** The records **

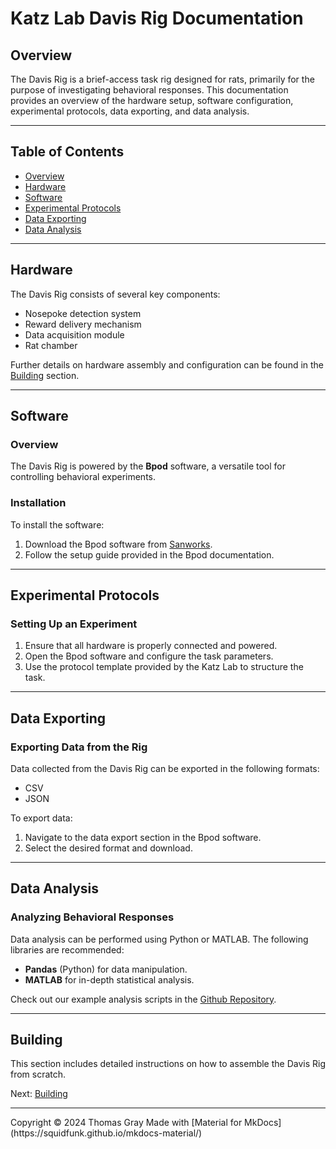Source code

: <!-- Davis Rig Documentation -->

# Katz Lab Davis Rig Documentation

## Overview

The Davis Rig is a brief-access task rig designed for rats, primarily for the purpose of investigating behavioral responses. This documentation provides an overview of the hardware setup, software configuration, experimental protocols, data exporting, and data analysis.

---

## Table of Contents
- [Overview](#overview)
- [Hardware](#hardware)
- [Software](#software)
- [Experimental Protocols](#experimental-protocols)
- [Data Exporting](#data-exporting)
- [Data Analysis](#data-analysis)

---

## Hardware

The Davis Rig consists of several key components:
- Nosepoke detection system
- Reward delivery mechanism
- Data acquisition module
- Rat chamber

Further details on hardware assembly and configuration can be found in the [Building](building/) section.

---

## Software

### Overview

The Davis Rig is powered by the **Bpod** software, a versatile tool for controlling behavioral experiments. 

### Installation

To install the software:
1. Download the Bpod software from [Sanworks](https://sanworks.io/).
2. Follow the setup guide provided in the Bpod documentation.

---

## Experimental Protocols

### Setting Up an Experiment

1. Ensure that all hardware is properly connected and powered.
2. Open the Bpod software and configure the task parameters.
3. Use the protocol template provided by the Katz Lab to structure the task.

---

## Data Exporting

### Exporting Data from the Rig

Data collected from the Davis Rig can be exported in the following formats:
- CSV
- JSON

To export data:
1. Navigate to the data export section in the Bpod software.
2. Select the desired format and download.

---

## Data Analysis

### Analyzing Behavioral Responses

Data analysis can be performed using Python or MATLAB. The following libraries are recommended:
- **Pandas** (Python) for data manipulation.
- **MATLAB** for in-depth statistical analysis.

Check out our example analysis scripts in the [Github Repository](https://github.com/thomasrgray/turbulator-olfactometer).

---

## Building

This section includes detailed instructions on how to assemble the Davis Rig from scratch.

Next: [Building](building/)

---

<!-- Footer -->

<footer>
    Copyright &copy; 2024 Thomas Gray
    Made with [Material for MkDocs](https://squidfunk.github.io/mkdocs-material/)
</footer>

** Work required **
Beginning at the line with "To install the" and ending at the last line of the entries, print every line exactly.

** Answer section **
To install the software:
1. Download the Bpod software from [Sanworks](https://sanworks.io/).
2. Follow the setup guide provided in the Bpod documentation.

---

## Experimental Protocols

### Setting Up an Experiment

1. Ensure that all hardware is properly connected and powered.
2. Open the Bpod software and configure the task parameters.
3. Use the protocol template provided by the Katz Lab to structure the task.

---

## Data Exporting

### Exporting Data from the Rig

Data collected from the Davis Rig can be exported in the following formats:
- CSV
- JSON

To export data:
1. Navigate to the data export section in the Bpod software.
2. Select the desired format and download.

---

## Data Analysis

### Analyzing Behavioral Responses

Data analysis can be performed using Python or MATLAB. The following libraries are recommended:
- **Pandas** (Python) for data manipulation.
- **MATLAB** for in-depth statistical analysis.

Check out our example analysis scripts in the [Github Repository](https://github.com/thomasrgray/turbulator-olfactometer).

---

## Building

This section includes detailed instructions on how to assemble the Davis Rig from scratch.

Next: [Building](building/)

---

<!-- Footer -->

<footer>
    Copyright &copy; 2024 Thomas Gray
    Made with [Material for MkDocs](https://squidfunk.github.io/mkdocs-material/)
</footer>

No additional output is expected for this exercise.